On my newsfeed, the reaction to Donald Trump winning the election was not so different from the online reaction to Brexit: shock and multiple ‘how did we all get it so wrong?’ posts. The polls got it wrong, and in part this is to do with people not admitting to supporting Trump. A large part of many people’s shock at the election result is down to the way social media – which, for many of us, consciously or not, informs a large part of our perception of the world – functions. Most of the people you know are likely to come from relatively similar social background to yourself, making you likely to have similar views on social issues. The people we choose to follow on social media are people whose opinions and political ideologies we agree with. It’s all too easy to create an echo chamber of our own ideas online.
Mainstream media outlets were almost unequivocally united against Trump and in favour of Clinton. In the political climate that facilitated his victory, this wasn’t necessarily helpful for Clinton; for his target audience, this just cemented their view of him as an ‘outsider’ out to ‘change the system’ and of Clinton as a figurehead of the political establishment. It was a lose-lose situation: this election was fought on the basis of populism and a rejection of the political establishment, so in many ways Clinton was the wrong candidate for this fight.
There’s a lot being said about Trump’s victory being a revolt against the political elite and neoliberalism, and to some extent it’s true. Trump was most successful in poor, white, rural areas in the Midwest, where there are few job prospects, opiate use is skyrocketing and people feel that their once thriving industrial communities have been neglected by party politics. There is evidence for this in the exit polls; whilst the statistic being cited by many is that those under $30,000 and between $30,000-$49,999 were the only two economic groups that supported Clinton, at 53% and 51% relatively, the statistic is not enough in itself.
America’s lowest income bracket always votes Democrat, and in this case especially, people of colour (who, excluding Asian Americans, on average have significantly lower incomes than white Americans) will have swung the vote toward Clinton. This is particularly due to black women, 93% of whom voted for Clinton and whose incomes average lower than the national average. So in the exit polls around income, the important thing to look out for is net vote change – between 2012 and 2016, 16% of voters under $30,000 income bracket swung away from the Democrats and towards the Republicans; the net change in the $30,000-$49,000 bracket was 6%. Looking at exit polls around race (58% of white people voted for Trump) shows that this lower income shift towards Trump was down to white Americans.

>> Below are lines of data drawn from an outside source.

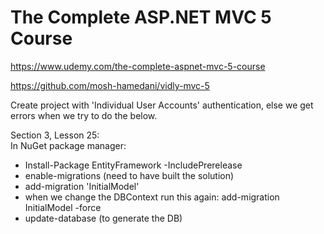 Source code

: # The Complete ASP.NET MVC 5 Course

https://www.udemy.com/the-complete-aspnet-mvc-5-course

https://github.com/mosh-hamedani/vidly-mvc-5

Create project with 'Individual User Accounts' authentication, else we get errors
when we try to do the below.

Section 3, Lesson 25: <br>
In NuGet package manager: <br>
- Install-Package EntityFramework -IncludePrerelease
- enable-migrations (need to have built the solution)
- add-migration 'InitialModel'
- when we change the DBContext run this again: add-migration InitialModel -force
- update-database (to generate the DB) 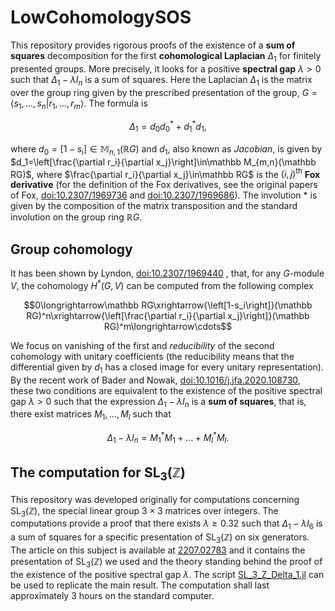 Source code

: # LowCohomologySOS
This repository provides rigorous proofs of the existence of a **sum of squares** decomposition for the first **cohomological Laplacian** $\Delta_1$ for finitely presented groups. More precisely, it looks for a positive **spectral gap** $\lambda>0$ such that $\Delta_1-\lambda I_n$ is a sum of squares. Here the Laplacian $\Delta_1$ is the matrix over the group ring given by the prescribed presentation of the group, $G=\langle s_1,\ldots,s_n|r_1,\ldots,r_m\rangle$. The formula is

$$\Delta_1=d_0d_0^*+d_1^*d_1,$$

where $d_0=\left[1-s_i\right]\in\mathbb M_{n,1}(\mathbb RG)$ and $d_1$, also known as *Jacobian*, is given by $d_1=\left[\frac{\partial r_i}{\partial x_j}\right]\in\mathbb M_{m,n}(\mathbb RG)$, where $\frac{\partial r_i}{\partial x_j}\in\mathbb RG$ is the $(i,j)^{\text{th}}$ **Fox derivative** (for the definition of the Fox derivatives, see the original papers of Fox, [doi:10.2307/1969736](doi:10.2307/1969736) and [doi:10.2307/1969686](doi:10.2307/1969686)). The involution $*$ is given by the composition of the matrix transposition and the standard involution on the group ring $\mathbb RG$.  

## Group cohomology
It has been shown by Lyndon, [doi:10.2307/1969440](https://www.jstor.org/stable/1969440?origin=crossref#metadata_info_tab_contents) , that, for any $G$-module $V$, the cohomology $H^*(G,V)$ can be computed from the following complex

$$0\longrightarrow\mathbb RG\xrightarrow{\left[1-s_i\right]}(\mathbb RG)^n\xrightarrow{\left[\frac{\partial r_i}{\partial x_j}\right]}(\mathbb RG)^m\longrightarrow\cdots$$

We focus on vanishing of the first and *reducibility* of the second cohomology with unitary coefficients (the reducibility means that the differential given by $d_1$ has a closed image for every unitary representation). By the recent work of Bader and Nowak, [doi:10.1016/j.jfa.2020.108730](https://www.sciencedirect.com/science/article/pii/S0022123620302731?via%3Dihub), these two conditions are equivalent to the existence of the positive spectral gap $\lambda>0$ such that the expression $\Delta_1-\lambda I_n$ is a **sum of squares**, that is, there exist matrices $M_1,\ldots,M_l$ such that

$$
\Delta_1-\lambda I_n=M_1^*M_1+\ldots+M_l^*M_l.
$$


## The computation for $\operatorname{SL}_3(\mathbb{Z})$

This repository was developed originally for computations concerning $\operatorname{SL}_3(\mathbb{Z})$, the special linear group $3\times 3$ matrices over integers. The computations provide a proof that there exists $\lambda\geq 0.32$ such that $\Delta_1-\lambda I_6$ is a sum of squares for a specific presentation of $\operatorname{SL}_3(\mathbb{Z})$ on six generators. The article on this subject is available at [2207.02783](https://arxiv.org/abs/2207.02783) and it contains the presentation of $\operatorname{SL}_3(\mathbb{Z})$ we used and the theory standing behind the proof of the existence of the positive spectral gap $\lambda$. The script [SL_3_Z_Delta_1.jl](./scripts/SL_3_Z_Delta_1.jl) can be used to replicate the main result. The computation shall last approximately 3 hours on the standard computer.
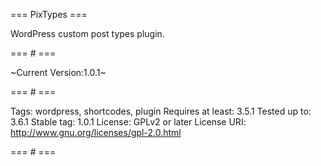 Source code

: === PixTypes ===

WordPress custom post types plugin.

=== # ===

~Current Version:1.0.1~

=== # ===

Tags: wordpress, shortcodes, plugin
Requires at least: 3.5.1
Tested up to: 3.6.1
Stable tag: 1.0.1
License: GPLv2 or later
License URI: http://www.gnu.org/licenses/gpl-2.0.html

=== # === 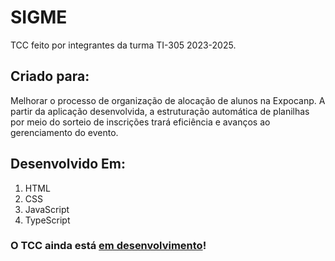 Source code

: # SIGME

TCC feito por integrantes da turma TI-305 2023-2025.

## Criado para:

Melhorar o processo de organização de alocação de alunos na Expocanp. A partir da aplicação desenvolvida, a estruturação automática de planilhas por meio do sorteio de inscrições trará eficiência e avanços ao gerenciamento do evento.

## Desenvolvido Em:

1. HTML
2. CSS
3. JavaScript
4. TypeScript

### O TCC ainda está <ins>em desenvolvimento</ins>!
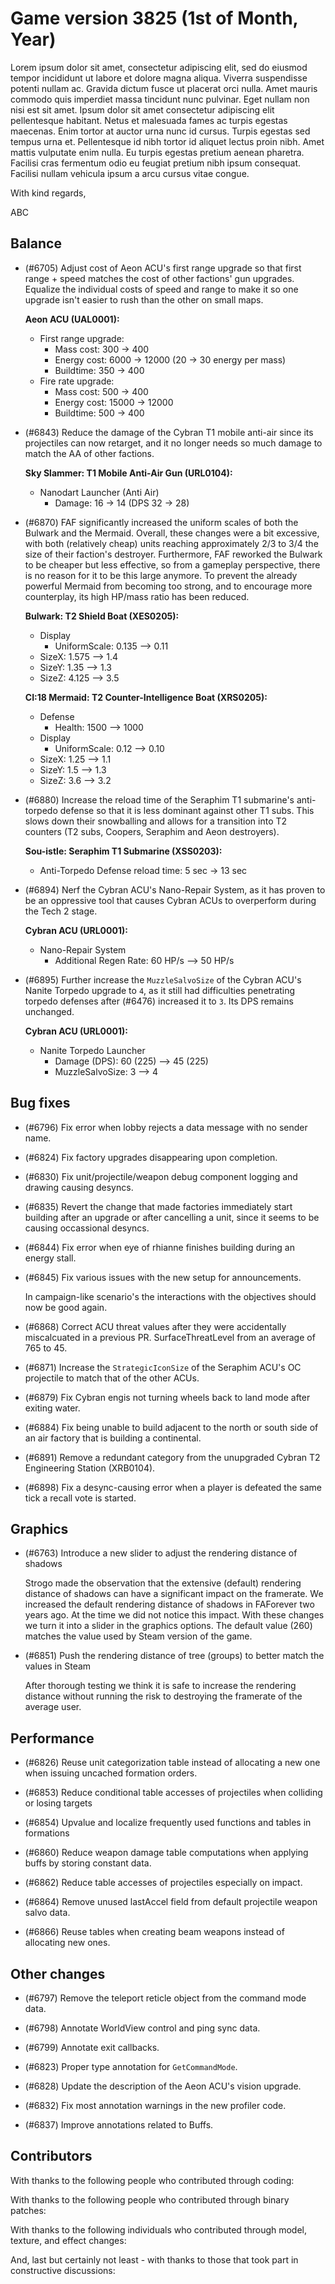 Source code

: # Game version 3825 (1st of Month, Year)

Lorem ipsum dolor sit amet, consectetur adipiscing elit, sed do eiusmod tempor incididunt ut labore et dolore magna aliqua. Viverra suspendisse potenti nullam ac. Gravida dictum fusce ut placerat orci nulla. Amet mauris commodo quis imperdiet massa tincidunt nunc pulvinar. Eget nullam non nisi est sit amet. Ipsum dolor sit amet consectetur adipiscing elit pellentesque habitant. Netus et malesuada fames ac turpis egestas maecenas. Enim tortor at auctor urna nunc id cursus. Turpis egestas sed tempus urna et. Pellentesque id nibh tortor id aliquet lectus proin nibh. Amet mattis vulputate enim nulla. Eu turpis egestas pretium aenean pharetra. Facilisi cras fermentum odio eu feugiat pretium nibh ipsum consequat. Facilisi nullam vehicula ipsum a arcu cursus vitae congue.

With kind regards,

ABC

## Balance

- (#6705) Adjust cost of Aeon ACU's first range upgrade so that first range + speed matches the cost of other factions' gun upgrades. Equalize the individual costs of speed and range to make it so one upgrade isn't easier to rush than the other on small maps.

  **Aeon ACU (UAL0001):**
    - First range upgrade:
      - Mass cost: 300 -> 400
      - Energy cost: 6000 -> 12000 (20 -> 30 energy per mass)
      - Buildtime: 350 -> 400
    - Fire rate upgrade:
      - Mass cost: 500 -> 400
      - Energy cost: 15000 -> 12000
      - Buildtime: 500 -> 400

- (#6843) Reduce the damage of the Cybran T1 mobile anti-air since its projectiles can now retarget, and it no longer needs so much damage to match the AA of other factions.

  **Sky Slammer: T1 Mobile Anti-Air Gun (URL0104):**
    - Nanodart Launcher (Anti Air)
      - Damage: 16 -> 14 (DPS 32 -> 28)

- (#6870) FAF significantly increased the uniform scales of both the Bulwark and the Mermaid. Overall, these changes were a bit excessive, with both (relatively cheap) units reaching approximately 2/3 to 3/4 the size of their faction's destroyer. Furthermore, FAF reworked the Bulwark to be cheaper but less effective, so from a gameplay perspective, there is no reason for it to be this large anymore. To prevent the already powerful Mermaid from becoming too strong, and to encourage more counterplay, its high HP/mass ratio has been reduced.

  **Bulwark: T2 Shield Boat (XES0205):**
    - Display
      - UniformScale: 0.135 --> 0.11
    - SizeX: 1.575 --> 1.4
    - SizeY: 1.35 --> 1.3
    - SizeZ: 4.125 --> 3.5

  **CI:18 Mermaid: T2 Counter-Intelligence Boat (XRS0205):**
    - Defense
      - Health: 1500 --> 1000
    - Display
      - UniformScale: 0.12 --> 0.10
    - SizeX: 1.25 --> 1.1
    - SizeY: 1.5 --> 1.3
    - SizeZ: 3.6 --> 3.2

- (#6880) Increase the reload time of the Seraphim T1 submarine's anti-torpedo defense so that it is less dominant against other T1 subs. This slows down their snowballing and allows for a transition into T2 counters (T2 subs, Coopers, Seraphim and Aeon destroyers).

  **Sou-istle: Seraphim T1 Submarine (XSS0203):**
    - Anti-Torpedo Defense reload time: 5 sec -> 13 sec

- (#6894) Nerf the Cybran ACU's Nano-Repair System, as it has proven to be an oppressive tool that causes Cybran ACUs to overperform during the Tech 2 stage.

  **Cybran ACU (URL0001):**
  - Nano-Repair System
    - Additional Regen Rate: 60 HP/s --> 50 HP/s

- (#6895) Further increase the `MuzzleSalvoSize` of the Cybran ACU's Nanite Torpedo upgrade to `4`, as it still had difficulties penetrating torpedo defenses after (#6476) increased it to `3`. Its DPS remains unchanged.

  **Cybran ACU (URL0001):**
  - Nanite Torpedo Launcher 
    - Damage (DPS): 60 (225) --> 45 (225)
    - MuzzleSalvoSize: 3 --> 4

## Bug fixes

- (#6796) Fix error when lobby rejects a data message with no sender name.

- (#6824) Fix factory upgrades disappearing upon completion.

- (#6830) Fix unit/projectile/weapon debug component logging and drawing causing desyncs.

- (#6835) Revert the change that made factories immediately start building after an upgrade or after cancelling a unit, since it seems to be causing occassional desyncs.

- (#6844) Fix error when eye of rhianne finishes building during an energy stall.

- (#6845) Fix various issues with the new setup for announcements.

  In campaign-like scenario's the interactions with the objectives should now be good again.

- (#6868) Correct ACU threat values after they were accidentally miscalcuated in a previous PR. SurfaceThreatLevel from an average of 765 to 45.

- (#6871) Increase the `StrategicIconSize` of the Seraphim ACU's OC projectile to match that of the other ACUs.

- (#6879) Fix Cybran engis not turning wheels back to land mode after exiting water.

- (#6884) Fix being unable to build adjacent to the north or south side of an air factory that is building a continental.

- (#6891) Remove a redundant category from the unupgraded Cybran T2 Engineering Station (XRB0104).

- (#6898) Fix a desync-causing error when a player is defeated the same tick a recall vote is started.

## Graphics

- (#6763) Introduce a new slider to adjust the rendering distance of shadows

  Strogo made the observation that the extensive (default) rendering distance of shadows can have a significant impact on the framerate. We increased the default rendering distance of shadows in FAForever two years ago. At the time we did not notice this impact. With these changes we turn it into a slider in the graphics options. The default value (260) matches the value used by Steam version of the game.

- (#6851) Push the rendering distance of tree (groups) to better match the values in Steam

  After thorough testing we think it is safe to increase the rendering distance without running the risk to destroying the framerate of the average user. 

## Performance

- (#6826) Reuse unit categorization table instead of allocating a new one when issuing uncached formation orders.

- (#6853) Reduce conditional table accesses of projectiles when colliding or losing targets

- (#6854) Upvalue and localize frequently used functions and tables in formations

- (#6860) Reduce weapon damage table computations when applying buffs by storing constant data.

- (#6862) Reduce table accesses of projectiles especially on impact.

- (#6864) Remove unused lastAccel field from default projectile weapon salvo data.

- (#6866) Reuse tables when creating beam weapons instead of allocating new ones.

## Other changes

- (#6797) Remove the teleport reticle object from the command mode data.

- (#6798) Annotate WorldView control and ping sync data.

- (#6799) Annotate exit callbacks.

- (#6823) Proper type annotation for `GetCommandMode`.

- (#6828) Update the description of the Aeon ACU's vision upgrade.

- (#6832) Fix most annotation warnings in the new profiler code.

- (#6837) Improve annotations related to Buffs.

## Contributors

With thanks to the following people who contributed through coding:

<!-- Remove when empty -->

With thanks to the following people who contributed through binary patches:

<!-- Remove when empty -->

With thanks to the following individuals who contributed through model, texture, and effect changes:

<!-- Remove when empty -->

And, last but certainly not least - with thanks to those that took part in constructive discussions:

<!-- Remove when empty -->
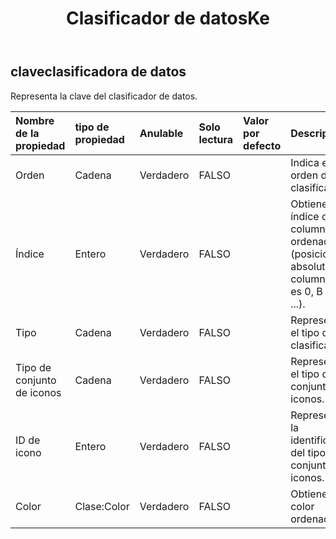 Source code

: ﻿---
title: Clasificador de datosKe
second_title: Aspose.Cells Cloud Documen
type: docs
url: /es/specification/model/datasorterkey/
description: "Aspose.Cells Especificación del modelo de nube: DataSorterKey. Maneje sin esfuerzo Excel y otros documentos de hoja de cálculo con funciones como abrir, generar, editar, dividir, fusionar, comparar y convertir."
weight: 50
---
## **claveclasificadora de datos**

 Representa la clave del clasificador de datos.

| Nombre de la propiedad| tipo de propiedad| Anulable| Solo lectura| Valor por defecto| Descripción|
|:- |:- |:- |:- |:- |:- |
| Orden| Cadena| Verdadero| FALSO|| Indica el orden de clasificación.|
| Índice| Entero| Verdadero| FALSO|| Obtiene el índice de la columna ordenada (posición absoluta, la columna A es 0, B es 1, ...).|
| Tipo| Cadena| Verdadero| FALSO|| Representa el tipo de clasificación.|
| Tipo de conjunto de iconos| Cadena| Verdadero| FALSO|| Representa el tipo de conjunto de iconos.|
| ID de icono| Entero| Verdadero| FALSO|| Representa la identificación del tipo de conjunto de iconos.|
| Color| Clase:Color| Verdadero| FALSO|| Obtiene el color ordenado.|

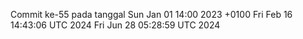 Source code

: Commit ke-55 pada tanggal Sun Jan 01 14:00 2023 +0100
Fri Feb 16 14:43:06 UTC 2024
Fri Jun 28 05:28:59 UTC 2024
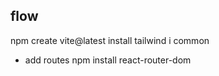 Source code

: ## flow
npm create vite@latest
install tailwind 
i common 
- add routes 
npm install react-router-dom
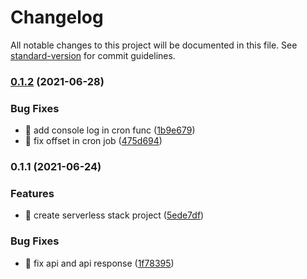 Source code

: # Changelog

All notable changes to this project will be documented in this file. See [standard-version](https://github.com/conventional-changelog/standard-version) for commit guidelines.

### [0.1.2](https://github.com/yeukfei02/singapore-hawker-centre-api/compare/v0.1.1...v0.1.2) (2021-06-28)


### Bug Fixes

* 🐛 add console log in cron func ([1b9e679](https://github.com/yeukfei02/singapore-hawker-centre-api/commit/1b9e6797ed93ce12ee85db0723bb18d883c99d29))
* 🐛 fix offset in cron job ([475d694](https://github.com/yeukfei02/singapore-hawker-centre-api/commit/475d6948dc689d4128037fe0d274ac7417476ce1))

### 0.1.1 (2021-06-24)


### Features

* 🎸 create serverless stack project ([5ede7df](https://github.com/yeukfei02/singapore-hawker-centre-api/commit/5ede7df6632262bd8a2a0bc616808a785648f6a1))


### Bug Fixes

* 🐛 fix api and api response ([1f78395](https://github.com/yeukfei02/singapore-hawker-centre-api/commit/1f78395767e734691c4a0425e2da1798fedddbeb))
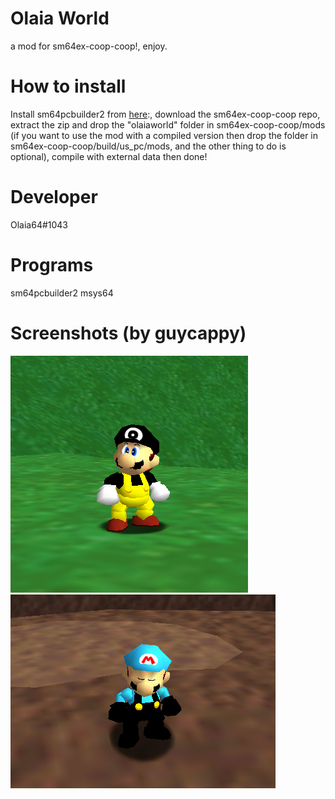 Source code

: # Olaia World
a mod for sm64ex-coop-coop!, enjoy.
# How to install
Install sm64pcbuilder2 from [here](https://sm64pc.info/sm64pcbuilder2/):, download the sm64ex-coop-coop repo, extract the zip and drop the "olaiaworld" folder in sm64ex-coop-coop/mods (if you want to use the mod with a compiled version then drop the folder in sm64ex-coop-coop/build/us_pc/mods, and the other thing to do is optional), compile with external data then done!
# Developer
Olaia64#1043
# Programs
sm64pcbuilder2 
msys64
# Screenshots (by guycappy) 
![](images/olaia.png)
![](images/diego.png)

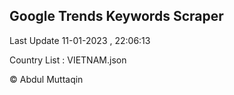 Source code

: 

## Google Trends Keywords Scraper 
 
Last Update 11-01-2023 , 22:06:13

Country List :
VIETNAM.json



© Abdul Muttaqin 
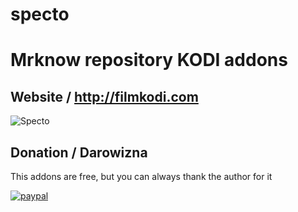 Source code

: # specto

# Mrknow repository KODI addons  


## Website / http://filmkodi.com ##

![Specto](http://filmkodi.com/wp-content/uploads/2015/08/icon-2-e1466245667753.png)


## Donation / Darowizna
This addons are free, but you can always thank the author for it 

[![paypal](https://www.paypalobjects.com/en_US/i/btn/btn_donateCC_LG.gif)](https://www.paypal.com/cgi-bin/webscr?cmd=_donations&business=HEV6TJY83S3Q4&lc=PL&item_name=Donation-Darowizna&currency_code=PLN&bn=PP%2dDonationsBF%3abtn_donateCC_LG%2egif%3aNonHosted)
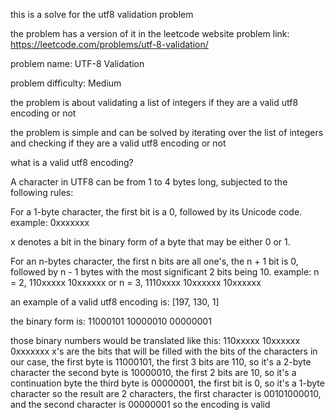 this is a solve for the utf8 validation problem

the problem has a version of it in the leetcode website
problem link: https://leetcode.com/problems/utf-8-validation/

problem name: UTF-8 Validation

problem difficulty: Medium

the problem is about validating a list of integers if they are a valid utf8 encoding or not

the problem is simple and can be solved by iterating over the list of integers and checking if they are a valid utf8 encoding or not

what is a valid utf8 encoding?

A character in UTF8 can be from 1 to 4 bytes long, subjected to the following rules:

For a 1-byte character, the first bit is a 0, followed by its Unicode code.
example: 0xxxxxxx

x denotes a bit in the binary form of a byte that may be either 0 or 1.

For an n-bytes character, the first n bits are all one's, the n + 1 bit is 0, followed by n - 1 bytes with the most significant 2 bits being 10.
example: n = 2, 110xxxxx 10xxxxxx or n = 3, 1110xxxx 10xxxxxx 10xxxxxx

an example of a valid utf8 encoding is: [197, 130, 1] 

the binary form is: 11000101 10000010 00000001

those binary numbers would be translated like this: 110xxxxx 10xxxxxx 0xxxxxxx
x's are the bits that will be filled with the bits of the characters
in our case, the first byte is 11000101, the first 3 bits are 110, so it's a 2-byte character
the second byte is 10000010, the first 2 bits are 10, so it's a continuation byte
the third byte is 00000001, the first bit is 0, so it's a 1-byte character
so the result are 2 characters, the first character is 00101000010, and the second character is 00000001
so the encoding is valid
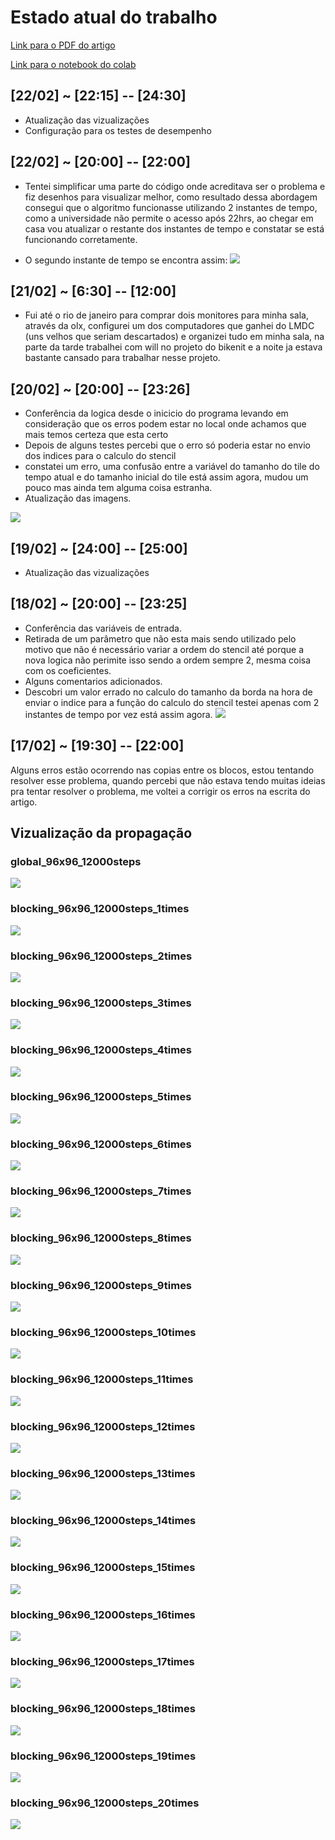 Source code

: # Estado atual do trabalho
[Link para o PDF do artigo](readmeContent/ICCSA_2020.pdf)

[Link para o notebook do colab](readmeContent/colabNotebook.ipynb)

## [22/02] ~ [22:15] -- [24:30]
- Atualização das vizualizações
- Configuração para os testes de desempenho

## [22/02] ~ [20:00] -- [22:00]
- Tentei simplificar uma parte do código onde acreditava ser o problema e fiz desenhos para visualizar melhor, como resultado dessa abordagem consegui que o algoritmo funcionasse utilizando 2 instantes de tempo, como a universidade não permite o acesso após 22hrs, ao chegar em casa vou atualizar o restante dos instantes de tempo e constatar se está funcionando corretamente.

- O segundo instante de tempo se encontra assim:
![](readmeContent/blocking_96x96_12000steps_2times-22-02.gif)

## [21/02] ~ [6:30] -- [12:00]
- Fui até o rio de janeiro para comprar dois monitores para minha sala, através da olx, configurei um dos computadores que ganhei do LMDC (uns velhos que seriam descartados) e organizei tudo em minha sala, na parte da tarde trabalhei com will no projeto do bikenit e a noite ja estava bastante cansado para trabalhar nesse projeto.


## [20/02] ~ [20:00] -- [23:26]
- Conferência da logica desde o inicicio do programa levando em consideração que os erros podem estar no local onde achamos que mais temos certeza que esta certo
- Depois de alguns testes percebi que o erro só poderia estar no envio dos indices para o calculo do stencil
- constatei um erro, uma confusão entre a variável do tamanho do tile do tempo atual e do tamanho inicial do tile está assim agora, mudou um pouco mas ainda tem alguma coisa estranha.
- Atualização das imagens.

![](readmeContent/blocking_96x96_12000steps_2times-20-02.gif)

## [19/02] ~ [24:00] -- [25:00]
- Atualização das vizualizações

## [18/02] ~ [20:00] -- [23:25]
- Conferência das variáveis de entrada.
- Retirada de um parâmetro que não esta mais sendo utilizado pelo motivo que não é necessário variar a ordem do stencil até porque a nova logica não perimite isso sendo a ordem sempre 2, mesma coisa com os coeficientes.
- Alguns comentarios adicionados.
- Descobri um valor errado no calculo do tamanho da borda na hora de enviar o indice para a função do calculo do stencil testei apenas com 2 instantes de tempo por vez está assim agora.
![](readmeContent/blocking_96x96_12000steps_2times-18-02.gif)

## [17/02] ~ [19:30] -- [22:00]
Alguns erros estão ocorrendo nas copias entre os blocos, estou tentando resolver esse problema, quando percebi que não estava tendo muitas ideias pra tentar resolver o problema, me voltei a corrigir os erros na escrita do artigo.

## Vizualização da propagação

### global_96x96_12000steps
![](readmeContent/global_96x96_12000steps.gif)

### blocking_96x96_12000steps_1times
![](readmeContent/blocking_96x96_12000steps_1times.gif)

### blocking_96x96_12000steps_2times
![](readmeContent/blocking_96x96_12000steps_2times.gif)

### blocking_96x96_12000steps_3times
![](readmeContent/blocking_96x96_12000steps_3times.gif)

### blocking_96x96_12000steps_4times
![](readmeContent/blocking_96x96_12000steps_4times.gif)

### blocking_96x96_12000steps_5times
![](readmeContent/blocking_96x96_12000steps_5times.gif)

### blocking_96x96_12000steps_6times
![](readmeContent/blocking_96x96_12000steps_6times.gif)

### blocking_96x96_12000steps_7times
![](readmeContent/blocking_96x96_12000steps_7times.gif)

### blocking_96x96_12000steps_8times
![](readmeContent/blocking_96x96_12000steps_8times.gif)

### blocking_96x96_12000steps_9times
![](readmeContent/blocking_96x96_12000steps_9times.gif)

### blocking_96x96_12000steps_10times
![](readmeContent/blocking_96x96_12000steps_10times.gif)

### blocking_96x96_12000steps_11times
![](readmeContent/blocking_96x96_12000steps_11times.gif)

### blocking_96x96_12000steps_12times
![](readmeContent/blocking_96x96_12000steps_12times.gif)

### blocking_96x96_12000steps_13times
![](readmeContent/blocking_96x96_12000steps_13times.gif)

### blocking_96x96_12000steps_14times
![](readmeContent/blocking_96x96_12000steps_14times.gif)

### blocking_96x96_12000steps_15times
![](readmeContent/blocking_96x96_12000steps_15imes.gif)

### blocking_96x96_12000steps_16times
![](readmeContent/blocking_96x96_12000steps_16times.gif)

### blocking_96x96_12000steps_17times
![](readmeContent/blocking_96x96_12000steps_17times.gif)

### blocking_96x96_12000steps_18times
![](readmeContent/blocking_96x96_12000steps_18times.gif)

### blocking_96x96_12000steps_19times
![](readmeContent/blocking_96x96_12000steps_19times.gif)

### blocking_96x96_12000steps_20times
![](readmeContent/blocking_96x96_12000steps_20times.gif) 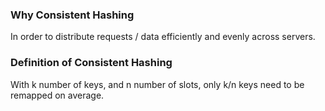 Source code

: ### Why Consistent Hashing
In order to distribute requests / data efficiently and evenly across servers.

### Definition of Consistent Hashing
With k number of keys, and n number of slots, only k/n keys need to be remapped on average.

###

That 54% of American women voted for Clinton is entirely down to women of colour. 93% of black women voted for Clinton, whilst the figure for Latino women was 68%, and other non white women at 61%. 53% of white women – who at 36% of the country’s electorate, are the largest demographic group – voted for Trump. This speaks volumes about an election that could have inaugurated the country’s first female president: for millions of white women, white supremacy trumped their doubts about a man who brags about sexual assault, and whose policies will disproportionately affect women of colour. The face of the Trump campaign for so long has been of the angry white man but, in fact, white women are equally responsible for his win.
Whilst it is true that some of white America voted for Trump as an attack on the political elite that Clinton represents, this is not enough in itself. It is not the whole picture. This was an election that from the outset was about ‘getting your country back.’ It was a whitelash. From the beginning, it sought to divide people into those who ‘belong’ in the USA and those who don’t. People don’t vote for a racist, misogynistic, Islamophobic, homophobic candidate unless they are, at best, passively indifferent to the communities Trump attacks, or at worst, using their vote to actively espouse those views. 58% of white voters are complicit in inciting the hate and violence that has already begun.
The narrative of the Republican victory as a challenge to the political elite and neoliberalism must recognise this. More than ever, there will be attempts to silence discussion around America’s inherent racism. If we are to understand what led to Trump’s win, we have to understand the intersection of America’s white supremacy problem and misogyny, together with the effect of neoliberalism and globalisation on America’s forgotten communities. We must understand what got Trump into the White House if we are to fight it effectively.